Essentially, (%ebx) is shorthand for 0(0,%ebx,1) and empty elements in this notation are implied 0 or 1. The generalized form is a(b,c,d) which evaluates to the memory address at b + d * c + a. b and c are generally registers, whereas a and d are generally literals. Note that within memory addressing, the numbers do not need a $ prefix. For this lab we will use the lea acdress. The scale factor, d, must be 1, 2, 4 or 8.

Approach

The approach for this lab is as follows:

  1. Study myblas.c to understand whats going on at a high level
  2. Study myblas.s to understand whats going on at the assembly level
  3. Follow the instructions to insert SSE commands
  4. Assemble a binary, and compare the performance of the unoptimized vs. optimized code

Part 1 - Study the code

This lab comes with the following files:

  • myblas.c - Code for our BLAS library which, for this lab only, is limited to the DEWVM operation.
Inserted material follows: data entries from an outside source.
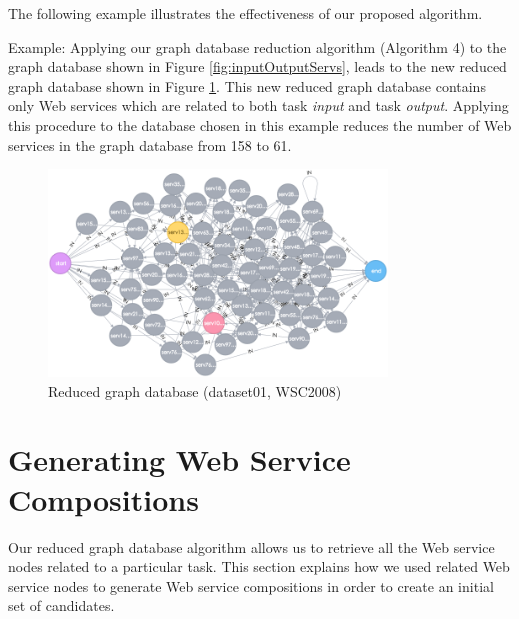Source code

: The following example illustrates the effectiveness of our proposed algorithm.

Example: Applying our graph database reduction algorithm (Algorithm 4) to the graph database shown in Figure \ref{fig:inputOutputServs}, leads to the new reduced graph database shown in Figure \ref{fig:reduced}. This new reduced graph database contains only Web services which are related to both task \emph{input} and task \emph{output}. Applying this procedure to the database chosen in this example reduces the number of Web services in the graph database from 158 to 61.

\begin{figure}[H]
\includegraphics[width=9cm]{Reduced-graph-database.png}
\centering
\caption{Reduced graph database (dataset01, WSC2008)}
\label{fig:reduced} 
\end{figure} 

\section{Generating Web Service Compositions} \label{generatingComp}
Our reduced graph database algorithm allows us to retrieve all the Web service nodes related to a particular task. This section explains how we used related Web service nodes to generate Web service compositions in order to create an initial set of candidates.\par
You should study this to get an idea of whats going on with the math, and how the function should operate.
  • myblas.h - Header containing function definitions for our BLAS library
  • myblas.s - Some base assembly code that was assembled on odin.cs.csubak.edu.
  • bench_dewvm - A program to benchmark DEWVM. Run this to get times.
  • test_dewvm - A program to test DEWVM to make sure the result is correct. Run this to make sure it works properly.
  • makefile - A makefile that contains the targets you will need for the lab. all should be sufficient. If you're doing this in another environment, or want to start over with myblas.s, reset it with make assemble. Note that myblas.o links from myblas.s, and not the C code.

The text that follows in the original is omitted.